EXERCISE OBJECTIVE:
For this listing, the lines between the one holding "for model development" and the one holding "pip install -r requirements.txt", inclusive, must be set down exactly.
--- START ---
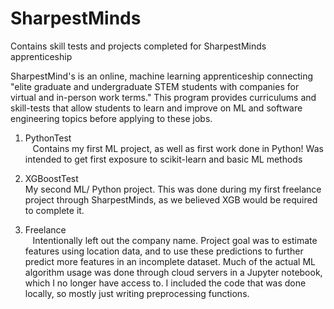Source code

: # SharpestMinds
Contains skill tests and projects completed for SharpestMinds apprenticeship

SharpestMind's is an online, machine learning apprenticeship connecting "elite graduate and undergraduate STEM students with companies for virtual and in-person work terms."
This program provides curriculums and skill-tests that allow students to learn and improve on ML and software engineering topics before applying to these jobs.

1. PythonTest  
    Contains my first ML project, as well as first work done in Python!
    Was intended to get first exposure to scikit-learn and basic ML methods

2. XGBoostTest  
    My second ML/ Python project.
    This was done during my first freelance project through SharpestMinds, as we believed XGB would be required to complete it.
    
3. Freelance  
    Intentionally left out the company name.
    Project goal was to estimate features using location data, and to use these predictions to further predict more features in an incomplete dataset.
    Much of the actual ML algorithm usage was done through cloud servers in a Jupyter notebook, which I no longer have access to. I included the code that was done locally, so mostly just writing preprocessing functions.

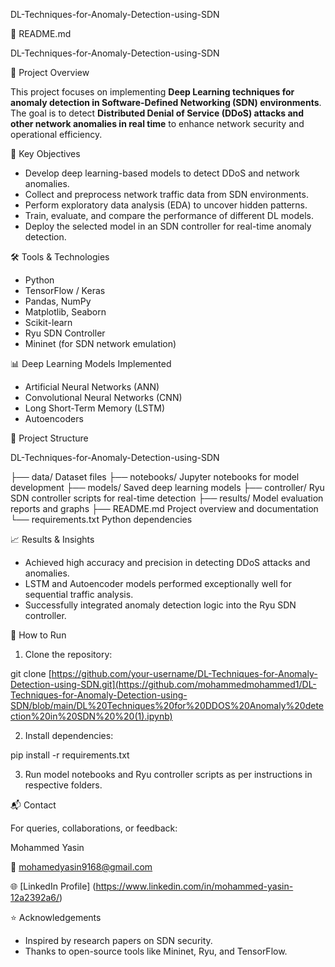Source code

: DL-Techniques-for-Anomaly-Detection-using-SDN

📄 README.md

DL-Techniques-for-Anomaly-Detection-using-SDN

📌 Project Overview

This project focuses on implementing **Deep Learning techniques for anomaly detection in Software-Defined Networking (SDN) environments**. The goal is to detect **Distributed Denial of Service (DDoS) attacks and other network anomalies in real time** to enhance network security and operational efficiency.


🎯 Key Objectives

- Develop deep learning-based models to detect DDoS and network anomalies.
- Collect and preprocess network traffic data from SDN environments.
- Perform exploratory data analysis (EDA) to uncover hidden patterns.
- Train, evaluate, and compare the performance of different DL models.
- Deploy the selected model in an SDN controller for real-time anomaly detection.

🛠️ Tools & Technologies

- Python
- TensorFlow / Keras
- Pandas, NumPy
- Matplotlib, Seaborn
- Scikit-learn
- Ryu SDN Controller
- Mininet (for SDN network emulation)

📊 Deep Learning Models Implemented

- Artificial Neural Networks (ANN)
- Convolutional Neural Networks (CNN)
- Long Short-Term Memory (LSTM)
- Autoencoders



📂 Project Structure

DL-Techniques-for-Anomaly-Detection-using-SDN

├── data/                    Dataset files
├── notebooks/               Jupyter notebooks for model development
├── models/                  Saved deep learning models
├── controller/              Ryu SDN controller scripts for real-time detection
├── results/                 Model evaluation reports and graphs
├── README.md                Project overview and documentation
└── requirements.txt         Python dependencies


📈 Results & Insights

- Achieved high accuracy and precision in detecting DDoS attacks and anomalies.
- LSTM and Autoencoder models performed exceptionally well for sequential traffic analysis.
- Successfully integrated anomaly detection logic into the Ryu SDN controller.

🚀 How to Run

1. Clone the repository:

git clone [https://github.com/your-username/DL-Techniques-for-Anomaly-Detection-using-SDN.git](https://github.com/mohammedmohammed1/DL-Techniques-for-Anomaly-Detection-using-SDN/blob/main/DL%20Techniques%20for%20DDOS%20Anomaly%20detection%20in%20SDN%20%20(1).ipynb)


2. Install dependencies:

pip install -r requirements.txt


3. Run model notebooks and Ryu controller scripts as per instructions in respective folders.

📬 Contact

For queries, collaborations, or feedback:

Mohammed Yasin 

📧 mohamedyasin9168@gmail.com 

🌐 [LinkedIn Profile] (https://www.linkedin.com/in/mohammed-yasin-12a2392a6/)

⭐ Acknowledgements

- Inspired by research papers on SDN security.
- Thanks to open-source tools like Mininet, Ryu, and TensorFlow.

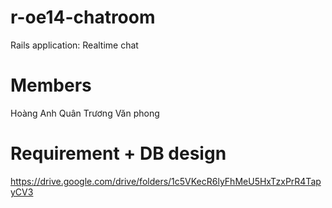 # r-oe14-chatroom
Rails application: Realtime chat

# Members
Hoàng Anh Quân
Trương Văn phong

# Requirement + DB design
https://drive.google.com/drive/folders/1c5VKecR6lyFhMeU5HxTzxPrR4TapyCV3
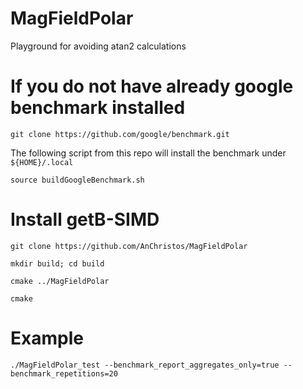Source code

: # MagFieldPolar
Playground for avoiding atan2 calculations

# If you do not have already google benchmark installed

``git clone https://github.com/google/benchmark.git``

The following script from this repo will install the benchmark under ``${HOME}/.local``

``source buildGoogleBenchmark.sh``

# Install  getB-SIMD

``git clone https://github.com/AnChristos/MagFieldPolar``

``mkdir build; cd build``

``cmake ../MagFieldPolar``

``cmake``

# Example 

``./MagFieldPolar_test --benchmark_report_aggregates_only=true --benchmark_repetitions=20``

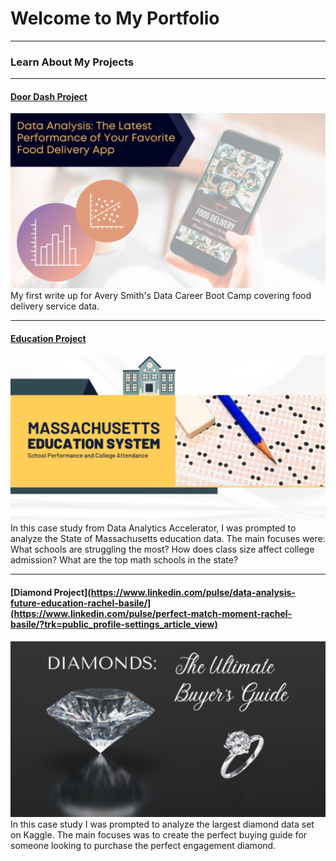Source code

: # Welcome to My Portfolio

---

### Learn About My Projects

---
#### [Door Dash Project](https://www.linkedin.com/pulse/numbers-behind-power-marketing-rachel-basile/)
[<img src="images/Screen Shot 2023-03-22 at 12.24.31 PM.png?raw=true"/>](https://www.linkedin.com/pulse/numbers-behind-power-marketing-rachel-basile/)
My first write up for Avery Smith's Data Career Boot Camp covering food delivery service data. 


---
#### [Education Project](https://www.linkedin.com/pulse/data-analysis-future-education-rachel-basile/)
[<img src="images/Massachusetts Education System (Picture).png?raw=true"/>](https://www.linkedin.com/pulse/what-i-learned-21-days-data-avery-smith)
In this case study from Data Analytics Accelerator, I was prompted to analyze the State of Massachusetts education data. The main focuses were:
What schools are struggling the most?
How does class size affect college admission?
What are the top math schools in the state? 

---
#### [Diamond Project](https://www.linkedin.com/pulse/data-analysis-future-education-rachel-basile/](https://www.linkedin.com/pulse/perfect-match-moment-rachel-basile/?trk=public_profile-settings_article_view)
[<img src="images/Screen Shot 2023-04-17 at 12.03.13 PM.png"/>]([https://www.linkedin.com/pulse/data-analysis-future-education-rachel-basile/](https://www.linkedin.com/pulse/perfect-match-moment-rachel-basile/?trk=public_profile-settings_article_view))
In this case study I was prompted to analyze the largest diamond data set on Kaggle. The main focuses was to create the perfect buying guide for someone looking to purchase the perfect engagement diamond.
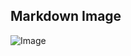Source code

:  ## Markdown Image

  ![Image](https://helpx.adobe.com/content/dam/help/en/photoshop/how-to/use-cloud-documents/jcr_content/main-pars/image/use-cloud-documents-intro_900x506.jpg)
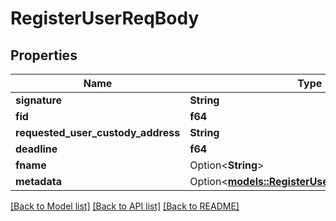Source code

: # RegisterUserReqBody

## Properties

Name | Type | Description | Notes
------------ | ------------- | ------------- | -------------
**signature** | **String** |  | 
**fid** | **f64** |  | 
**requested_user_custody_address** | **String** |  | 
**deadline** | **f64** |  | 
**fname** | Option<**String**> |  | [optional]
**metadata** | Option<[**models::RegisterUserReqBodyMetadata**](RegisterUserReqBody_metadata.md)> |  | [optional]

[[Back to Model list]](../README.md#documentation-for-models) [[Back to API list]](../README.md#documentation-for-api-endpoints) [[Back to README]](../README.md)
--- END ---
THE COMPLETED TASK:
├── notebooks/               Jupyter notebooks for model development
├── models/                  Saved deep learning models
├── controller/              Ryu SDN controller scripts for real-time detection
├── results/                 Model evaluation reports and graphs
├── README.md                Project overview and documentation
└── requirements.txt         Python dependencies


📈 Results & Insights

- Achieved high accuracy and precision in detecting DDoS attacks and anomalies.
- LSTM and Autoencoder models performed exceptionally well for sequential traffic analysis.
- Successfully integrated anomaly detection logic into the Ryu SDN controller.

🚀 How to Run

1. Clone the repository:

git clone [https://github.com/your-username/DL-Techniques-for-Anomaly-Detection-using-SDN.git](https://github.com/mohammedmohammed1/DL-Techniques-for-Anomaly-Detection-using-SDN/blob/main/DL%20Techniques%20for%20DDOS%20Anomaly%20detection%20in%20SDN%20%20(1).ipynb)


2. Install dependencies:

pip install -r requirements.txt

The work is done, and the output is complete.